Its integral part is the greatest integral number, that isn′t exceed \(\displaystyle x\).

The integral part of number \(\displaystyle x\) denotes as \(\displaystyle [x]\).

The fractional number of number \(\displaystyle x\) is difference between the number and its integral part, i.e. \(\displaystyle x−[x]\) .

The fractional part of number \(\displaystyle x\) denotes as \(\displaystyle \{x\}\).

For example,

\(\displaystyle [3.47]=3;\{3.47\}=0.47;\)

\(\displaystyle [−2.3]=−3;\{−2.3\}=−2.3−(−3)=0.7;\)

\(\displaystyle [15]=15;\{15\}=0\)

All the best,

Integrator
 
Last edited:
Jun 2019
493
262
USA
\(\displaystyle f(x) = f^2(\lfloor x \rfloor)-f(x-\lfloor x \rfloor)+1\) would be the more universal way to write that.

\(\displaystyle f(x) = 1\) is a trivial solution.
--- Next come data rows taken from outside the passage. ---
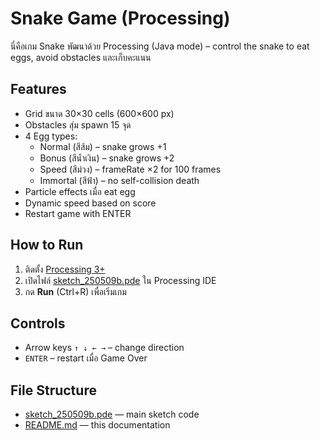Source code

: # Snake Game (Processing)

นี่คือเกม Snake พัฒนาด้วย Processing (Java mode) – control the snake to eat eggs, avoid obstacles และเก็บคะแนน

## Features
- Grid ขนาด 30×30 cells (600×600 px)
- Obstacles สุ่ม spawn 15 จุด
- 4 Egg types:
  - Normal (สีส้ม) – snake grows +1
  - Bonus (สีน้ำเงิน) – snake grows +2
  - Speed (สีม่วง) – frameRate ×2 for 100 frames
  - Immortal (สีฟ้า) – no self-collision death
- Particle effects เมื่อ eat egg
- Dynamic speed based on score
- Restart game with ENTER

## How to Run
1. ติดตั้ง [Processing 3+](https://processing.org/download/)  
2. เปิดไฟล์ [sketch_250509b.pde](sketch_250509b.pde) ใน Processing IDE  
3. กด **Run** (Ctrl+R) เพื่อเริ่มเกม

## Controls
- Arrow keys `↑ ↓ ← →` – change direction  
- `ENTER` – restart เมื่อ Game Over  

## File Structure
- [sketch_250509b.pde](sketch_250509b.pde) — main sketch code  
- [README.md](README.md) — this documentation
Not sure how you would go about finding all the functions. I would maybe start with taking the derivative and maybe evaluating as Taylor series expansions(?), since \(\displaystyle d\lfloor x\rfloor/dx=0\) for x not an integer.
 
Aug 2018
137
7
România
\(\displaystyle f(x) = f^2(\lfloor x \rfloor)-f(x-\lfloor x \rfloor)+1\) would be the more universal way to write that.
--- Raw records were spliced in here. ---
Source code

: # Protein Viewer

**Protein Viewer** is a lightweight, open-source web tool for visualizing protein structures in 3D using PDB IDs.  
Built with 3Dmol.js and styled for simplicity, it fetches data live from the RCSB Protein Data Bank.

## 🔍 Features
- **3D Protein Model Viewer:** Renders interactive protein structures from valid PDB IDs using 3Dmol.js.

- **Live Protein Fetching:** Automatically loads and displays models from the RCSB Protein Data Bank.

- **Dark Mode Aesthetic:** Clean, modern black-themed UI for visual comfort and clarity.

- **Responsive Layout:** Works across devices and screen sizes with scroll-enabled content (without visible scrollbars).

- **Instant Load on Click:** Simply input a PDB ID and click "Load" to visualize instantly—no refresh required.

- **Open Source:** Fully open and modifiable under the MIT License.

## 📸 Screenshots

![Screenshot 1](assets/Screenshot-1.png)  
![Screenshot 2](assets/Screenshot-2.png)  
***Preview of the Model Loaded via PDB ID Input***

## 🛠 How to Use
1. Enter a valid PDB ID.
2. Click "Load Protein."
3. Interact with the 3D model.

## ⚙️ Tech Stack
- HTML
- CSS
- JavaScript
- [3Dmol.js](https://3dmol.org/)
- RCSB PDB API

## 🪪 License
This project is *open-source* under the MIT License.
\(\displaystyle f(x) = 1\) is a trivial solution. Not sure how you would go about finding all the functions. I would maybe start with taking the derivative and maybe evaluating as Taylor series expansions(?), since \(\displaystyle d\lfloor x\rfloor/dx=0\) for x not an integer.
Hello,

The proposed issue is for class IX, and the problem must therefore be resolved at this level of knowledge. Thank you very much!

All the best,

Integrator
 
Last edited by a moderator:

skipjack

Forum Staff
Dec 2006
21,479
2,470
Start by finding $f(0)$, then find $f(x)$ when $x$ is a non-zero integer.
 
Aug 2018
137
7
România
Start by finding $f(0)$, then find $f(x)$ when $x$ is a non-zero integer.
Hello,

\(\displaystyle f(x)=1\) \(\displaystyle \forall x \in \mathbb Z\) , but we have to find the functions \(\displaystyle \forall x\in \mathbb R\).Thank you very much!

All the best,

Integrator
 

skipjack

Forum Staff
Dec 2006
21,479
2,470
That implies that for non-integer values of $x$, $f(x) = 0\text{ or }1$.
 
Aug 2018
137
7
România
That implies that for non-integer values of $x$, $f(x) = 0\text{ or }1$.
Hello,

I do not understand! Please detail! Thank you very much!

All the best,

Integrator
 
Last edited by a moderator:

skipjack

Forum Staff
Dec 2006
21,479
2,470
$f(x)=1\ \forall x \in \mathbb Z$ implies $f([x]) = 1$, so $f(x)=f^2(\{x\})$.
 
Aug 2018
137
7
România
$f(x)=1\ \forall x \in \mathbb Z$ implies $f([x]) = 1$, so $f(x)=f^2(\{x\})$.
Hello,

I do not understand! From \(\displaystyle f(x)=1\) and \(\displaystyle f(x)=f^2(\{x\}) \forall x \in \mathbb Z\) it results \(\displaystyle f(x)=f^2(0)=1\) and no \(\displaystyle f(x)=0\) and so it seems to me wrong to say that \(\displaystyle f (0) = f ^ 2 (0)\) results in solutions \(\displaystyle f (0) = 0\) and \(\displaystyle f (0) = 1\), which would imply that we can also have \(\displaystyle f (x) = 0\)....Thank you very much!

All the best,

Integrator
 
Last edited by a moderator:

skipjack

Forum Staff
Dec 2006
21,479
2,470
From \(\displaystyle f(x)=1\) and \(\displaystyle f(x)=f^2(\{x\}) \forall x \in \mathbb Z\) it results \(\displaystyle f(x)=f^2(0)=1\)
Replacing $\{x\}$ with 0 assumes that $x$ is an integer, in which case it's already assumed that $f(x) = 1$.

I suggested $f(x) = 0$ is possible for non-integer values of $x$.